EXERCISE DIRECTIONS:
Read the records beneath this task and copy every line that contains the string "grach".

*** INFORMATION GIVEN ***

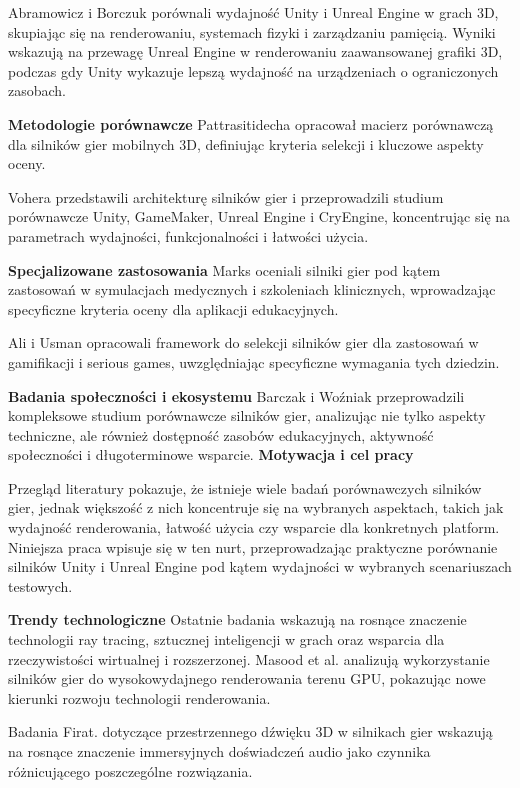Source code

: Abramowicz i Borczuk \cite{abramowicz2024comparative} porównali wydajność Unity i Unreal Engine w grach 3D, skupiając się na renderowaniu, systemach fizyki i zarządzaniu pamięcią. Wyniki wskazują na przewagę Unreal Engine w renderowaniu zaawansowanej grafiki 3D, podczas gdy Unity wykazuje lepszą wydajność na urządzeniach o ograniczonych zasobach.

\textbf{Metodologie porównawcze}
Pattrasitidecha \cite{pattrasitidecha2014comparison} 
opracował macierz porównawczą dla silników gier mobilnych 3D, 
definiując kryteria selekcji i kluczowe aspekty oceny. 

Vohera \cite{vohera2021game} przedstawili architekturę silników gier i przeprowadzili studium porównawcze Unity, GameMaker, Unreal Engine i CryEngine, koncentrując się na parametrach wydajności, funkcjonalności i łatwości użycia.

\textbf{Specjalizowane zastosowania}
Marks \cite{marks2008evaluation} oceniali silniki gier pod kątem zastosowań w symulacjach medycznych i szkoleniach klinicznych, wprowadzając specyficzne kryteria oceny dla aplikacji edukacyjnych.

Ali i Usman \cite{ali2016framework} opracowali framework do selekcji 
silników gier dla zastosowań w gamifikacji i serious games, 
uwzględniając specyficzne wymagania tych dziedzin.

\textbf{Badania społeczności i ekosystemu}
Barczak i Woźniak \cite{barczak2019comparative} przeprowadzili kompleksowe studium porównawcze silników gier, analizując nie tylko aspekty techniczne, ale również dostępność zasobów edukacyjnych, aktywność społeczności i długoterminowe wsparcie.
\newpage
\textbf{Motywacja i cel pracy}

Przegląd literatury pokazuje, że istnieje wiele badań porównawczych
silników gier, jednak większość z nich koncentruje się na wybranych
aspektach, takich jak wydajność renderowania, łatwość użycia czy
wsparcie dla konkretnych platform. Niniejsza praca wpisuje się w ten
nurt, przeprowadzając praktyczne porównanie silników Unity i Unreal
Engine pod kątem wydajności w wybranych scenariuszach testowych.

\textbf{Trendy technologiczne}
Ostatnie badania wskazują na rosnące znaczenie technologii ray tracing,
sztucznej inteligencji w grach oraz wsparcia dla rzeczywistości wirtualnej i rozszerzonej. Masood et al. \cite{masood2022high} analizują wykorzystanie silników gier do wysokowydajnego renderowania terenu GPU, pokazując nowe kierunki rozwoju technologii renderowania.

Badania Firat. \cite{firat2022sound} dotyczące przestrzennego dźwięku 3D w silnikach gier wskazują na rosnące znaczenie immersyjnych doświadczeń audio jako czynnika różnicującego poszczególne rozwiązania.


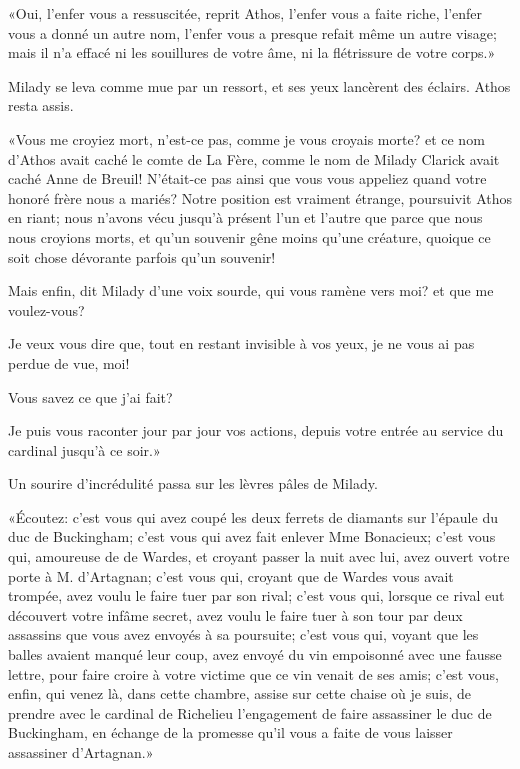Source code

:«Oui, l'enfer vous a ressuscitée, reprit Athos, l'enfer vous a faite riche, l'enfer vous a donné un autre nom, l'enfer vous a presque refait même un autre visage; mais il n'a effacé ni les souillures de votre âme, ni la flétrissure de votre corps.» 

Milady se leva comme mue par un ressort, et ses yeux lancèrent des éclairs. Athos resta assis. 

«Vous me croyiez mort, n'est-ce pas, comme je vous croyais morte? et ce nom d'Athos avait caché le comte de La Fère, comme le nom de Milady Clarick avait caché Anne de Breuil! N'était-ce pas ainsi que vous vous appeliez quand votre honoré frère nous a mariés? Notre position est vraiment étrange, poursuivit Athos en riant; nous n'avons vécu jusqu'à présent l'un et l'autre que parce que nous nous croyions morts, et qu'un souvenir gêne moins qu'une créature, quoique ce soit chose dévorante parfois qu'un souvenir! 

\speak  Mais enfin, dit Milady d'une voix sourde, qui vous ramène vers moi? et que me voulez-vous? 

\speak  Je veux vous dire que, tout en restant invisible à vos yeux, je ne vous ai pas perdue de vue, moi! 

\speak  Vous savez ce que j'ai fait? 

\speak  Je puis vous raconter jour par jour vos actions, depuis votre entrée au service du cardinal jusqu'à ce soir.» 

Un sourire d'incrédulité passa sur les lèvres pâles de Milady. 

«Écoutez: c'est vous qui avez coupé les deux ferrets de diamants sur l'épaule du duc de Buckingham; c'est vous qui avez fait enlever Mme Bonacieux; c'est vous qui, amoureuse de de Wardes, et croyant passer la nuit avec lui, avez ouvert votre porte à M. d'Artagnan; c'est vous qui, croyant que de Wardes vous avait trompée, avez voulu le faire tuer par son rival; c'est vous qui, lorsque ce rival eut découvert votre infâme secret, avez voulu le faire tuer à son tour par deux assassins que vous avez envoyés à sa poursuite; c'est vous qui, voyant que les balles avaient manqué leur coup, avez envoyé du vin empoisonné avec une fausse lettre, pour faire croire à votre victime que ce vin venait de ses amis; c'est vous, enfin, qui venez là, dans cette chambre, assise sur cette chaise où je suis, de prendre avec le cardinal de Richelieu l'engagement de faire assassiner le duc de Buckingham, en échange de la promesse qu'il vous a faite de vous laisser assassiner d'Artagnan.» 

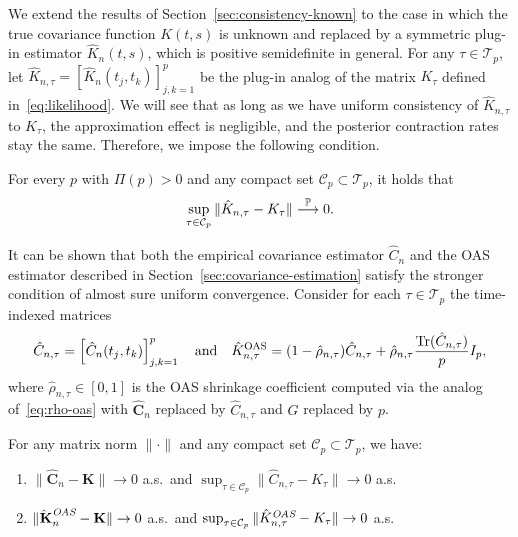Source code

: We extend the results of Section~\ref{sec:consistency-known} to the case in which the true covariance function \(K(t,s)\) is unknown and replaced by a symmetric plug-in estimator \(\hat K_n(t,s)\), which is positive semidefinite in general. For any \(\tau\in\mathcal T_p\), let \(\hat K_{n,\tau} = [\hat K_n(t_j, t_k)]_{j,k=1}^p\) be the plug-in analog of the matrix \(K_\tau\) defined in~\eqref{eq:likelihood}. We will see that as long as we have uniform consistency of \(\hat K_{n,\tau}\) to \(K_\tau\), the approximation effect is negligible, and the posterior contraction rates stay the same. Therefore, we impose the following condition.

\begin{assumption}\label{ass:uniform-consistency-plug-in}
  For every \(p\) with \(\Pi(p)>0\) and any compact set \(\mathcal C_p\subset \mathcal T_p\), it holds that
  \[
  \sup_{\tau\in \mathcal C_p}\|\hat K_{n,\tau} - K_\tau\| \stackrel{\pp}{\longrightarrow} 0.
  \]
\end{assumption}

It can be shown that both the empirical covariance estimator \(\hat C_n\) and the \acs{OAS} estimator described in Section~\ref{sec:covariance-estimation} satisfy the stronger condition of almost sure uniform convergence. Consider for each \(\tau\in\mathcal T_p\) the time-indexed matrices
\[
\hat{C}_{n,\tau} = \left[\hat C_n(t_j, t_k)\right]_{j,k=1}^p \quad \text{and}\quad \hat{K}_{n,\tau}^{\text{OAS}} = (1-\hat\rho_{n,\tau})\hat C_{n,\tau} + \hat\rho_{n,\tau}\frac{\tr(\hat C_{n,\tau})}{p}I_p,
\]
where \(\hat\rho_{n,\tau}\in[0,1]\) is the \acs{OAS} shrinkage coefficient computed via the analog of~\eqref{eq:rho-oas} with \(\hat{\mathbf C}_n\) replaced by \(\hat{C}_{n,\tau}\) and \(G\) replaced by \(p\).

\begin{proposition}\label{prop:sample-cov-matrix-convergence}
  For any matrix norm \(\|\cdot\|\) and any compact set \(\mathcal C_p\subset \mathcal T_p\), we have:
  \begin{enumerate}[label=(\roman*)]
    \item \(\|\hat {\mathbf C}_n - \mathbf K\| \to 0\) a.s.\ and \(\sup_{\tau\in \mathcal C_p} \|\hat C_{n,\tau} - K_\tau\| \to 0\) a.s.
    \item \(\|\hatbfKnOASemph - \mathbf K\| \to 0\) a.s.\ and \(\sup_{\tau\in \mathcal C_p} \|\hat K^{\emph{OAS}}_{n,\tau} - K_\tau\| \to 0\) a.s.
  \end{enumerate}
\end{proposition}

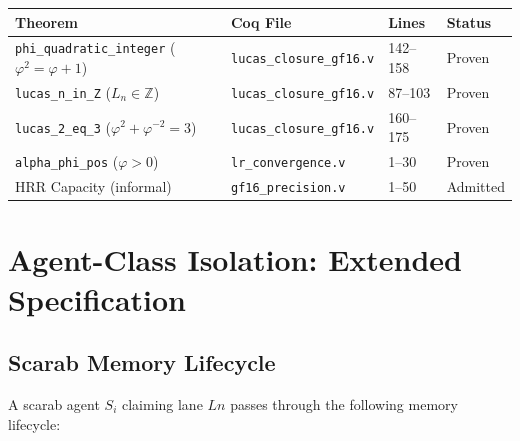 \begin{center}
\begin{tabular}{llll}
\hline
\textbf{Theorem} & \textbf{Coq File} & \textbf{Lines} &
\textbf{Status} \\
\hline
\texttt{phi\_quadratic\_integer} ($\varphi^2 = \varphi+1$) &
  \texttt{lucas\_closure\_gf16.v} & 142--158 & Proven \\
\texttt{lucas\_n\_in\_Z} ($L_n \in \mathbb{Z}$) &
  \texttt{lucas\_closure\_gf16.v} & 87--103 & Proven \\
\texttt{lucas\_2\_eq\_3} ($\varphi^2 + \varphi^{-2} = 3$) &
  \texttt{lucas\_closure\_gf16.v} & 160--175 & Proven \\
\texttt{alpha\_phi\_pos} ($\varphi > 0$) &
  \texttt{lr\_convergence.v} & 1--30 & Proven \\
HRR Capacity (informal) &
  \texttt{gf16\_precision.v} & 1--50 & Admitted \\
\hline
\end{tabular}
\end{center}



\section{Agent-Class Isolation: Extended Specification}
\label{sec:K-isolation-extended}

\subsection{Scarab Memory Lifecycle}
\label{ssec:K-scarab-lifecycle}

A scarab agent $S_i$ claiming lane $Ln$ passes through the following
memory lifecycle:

*** End of INFORMATION GIVEN ***

TASK RESPONSE:
: Abramowicz i Borczuk \cite{abramowicz2024comparative} porównali wydajność Unity i Unreal Engine w grach 3D, skupiając się na renderowaniu, systemach fizyki i zarządzaniu pamięcią. Wyniki wskazują na przewagę Unreal Engine w renderowaniu zaawansowanej grafiki 3D, podczas gdy Unity wykazuje lepszą wydajność na urządzeniach o ograniczonych zasobach.
sztucznej inteligencji w grach oraz wsparcia dla rzeczywistości wirtualnej i rozszerzonej. Masood et al. \cite{masood2022high} analizują wykorzystanie silników gier do wysokowydajnego renderowania terenu GPU, pokazując nowe kierunki rozwoju technologii renderowania.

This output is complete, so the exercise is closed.